Suitable for hiking
Suitable for cross-country skiing
Suitable for bicycle
Suitable for wheelchair
Just less than a kilometre northwest of the town centre you will find the Volar Menhirs. Sometimes they are also referred to as the Volar roundel or the Volar cromlech, but all the names express the same thing - a circle of 11 large stones. They have only been standing in their current location on the hill by the Two Lime Trees since April 28, 2007, but their history is much longer, estimated at several thousand years.
The same stones were part of a larger roundabout in the Ore Mountains, which had to give way to the construction of a new road. They date back to pre-Christian times and their transfer to Volary is thanks to the geologist and chemist Pavel Polák and his friends and the support of the town of Volary. The largest of the stones, which vary in height and shape, weighs less than 500 kg. Their height varies from 50 to 130 cm.
The Volarian menhirs are designed as a sanctuary and a natural observatory at the same time.
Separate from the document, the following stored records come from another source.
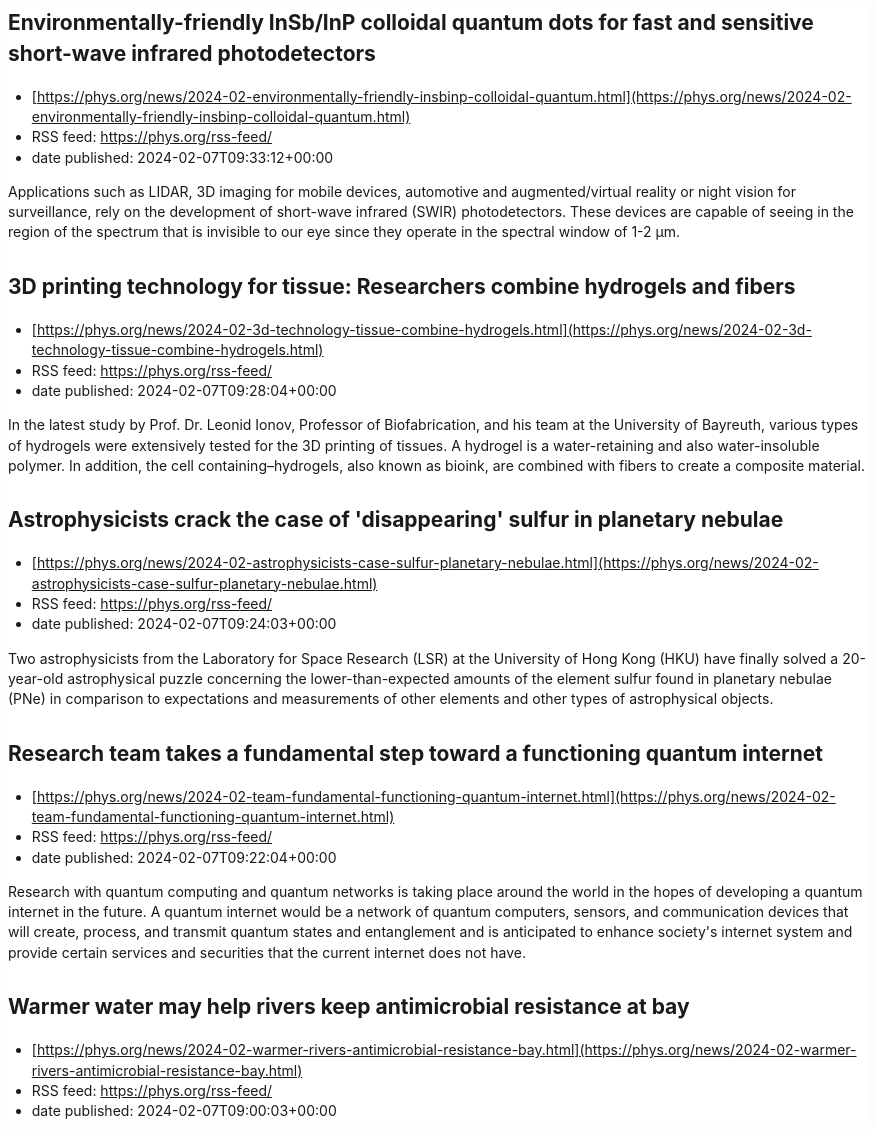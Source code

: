 ## Environmentally-friendly InSb/InP colloidal quantum dots for fast and sensitive short-wave infrared photodetectors
 - [https://phys.org/news/2024-02-environmentally-friendly-insbinp-colloidal-quantum.html](https://phys.org/news/2024-02-environmentally-friendly-insbinp-colloidal-quantum.html)
 - RSS feed: https://phys.org/rss-feed/
 - date published: 2024-02-07T09:33:12+00:00

Applications such as LIDAR, 3D imaging for mobile devices, automotive and augmented/virtual reality or night vision for surveillance, rely on the development of short-wave infrared (SWIR) photodetectors. These devices are capable of seeing in the region of the spectrum that is invisible to our eye since they operate in the spectral window of 1-2 µm.

## 3D printing technology for tissue: Researchers combine hydrogels and fibers
 - [https://phys.org/news/2024-02-3d-technology-tissue-combine-hydrogels.html](https://phys.org/news/2024-02-3d-technology-tissue-combine-hydrogels.html)
 - RSS feed: https://phys.org/rss-feed/
 - date published: 2024-02-07T09:28:04+00:00

In the latest study by Prof. Dr. Leonid Ionov, Professor of Biofabrication, and his team at the University of Bayreuth, various types of hydrogels were extensively tested for the 3D printing of tissues. A hydrogel is a water-retaining and also water-insoluble polymer. In addition, the cell containing–hydrogels, also known as bioink, are combined with fibers to create a composite material.

## Astrophysicists crack the case of 'disappearing' sulfur in planetary nebulae
 - [https://phys.org/news/2024-02-astrophysicists-case-sulfur-planetary-nebulae.html](https://phys.org/news/2024-02-astrophysicists-case-sulfur-planetary-nebulae.html)
 - RSS feed: https://phys.org/rss-feed/
 - date published: 2024-02-07T09:24:03+00:00

Two astrophysicists from the Laboratory for Space Research (LSR) at the University of Hong Kong (HKU) have finally solved a 20-year-old astrophysical puzzle concerning the lower-than-expected amounts of the element sulfur found in planetary nebulae (PNe) in comparison to expectations and measurements of other elements and other types of astrophysical objects.

## Research team takes a fundamental step toward a functioning quantum internet
 - [https://phys.org/news/2024-02-team-fundamental-functioning-quantum-internet.html](https://phys.org/news/2024-02-team-fundamental-functioning-quantum-internet.html)
 - RSS feed: https://phys.org/rss-feed/
 - date published: 2024-02-07T09:22:04+00:00

Research with quantum computing and quantum networks is taking place around the world in the hopes of developing a quantum internet in the future. A quantum internet would be a network of quantum computers, sensors, and communication devices that will create, process, and transmit quantum states and entanglement and is anticipated to enhance society's internet system and provide certain services and securities that the current internet does not have.

## Warmer water may help rivers keep antimicrobial resistance at bay
 - [https://phys.org/news/2024-02-warmer-rivers-antimicrobial-resistance-bay.html](https://phys.org/news/2024-02-warmer-rivers-antimicrobial-resistance-bay.html)
 - RSS feed: https://phys.org/rss-feed/
 - date published: 2024-02-07T09:00:03+00:00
The tallest of the menhirs (the visor stele) stands in the centre, the other stones are in a circle around in positions corresponding to sunrise or sunset on the winter and summer solstice and on the Celtic festival of Beltain, and others to the south and north. The place was not chosen randomly, but it is the intersection of the imaginary straight lines connecting the Obří hrad (Giant's Castle) near Kašperské Hory and the Luč mountain above the Čertová stěna (Devil's Wall) near Vyšší Brod and the place near the village of Strážný, where there are two pagan solstice menhirs, with the Celtic oppidum Třísov (north of Český Krumlov). The land is private, but it is freely accessible to the public.
The Volarian menhirs have worked bases, some of them have clearly visible ron grooves, which are shapes formed by the long-term action of surface flowing water (rain or spring melt). The direction of the grooves confirms that these stones stood in the same upright position in their original location. Their material is also unique, which is the so-called ochre rutile, which is not commonly found in the Volary area. The Celtic settlement in our country was also connected with Šumava, so the Volary menhirs are exactly where they belong.
Walk along Česká Street past the museum and continue along the same street up a slight hill to the site.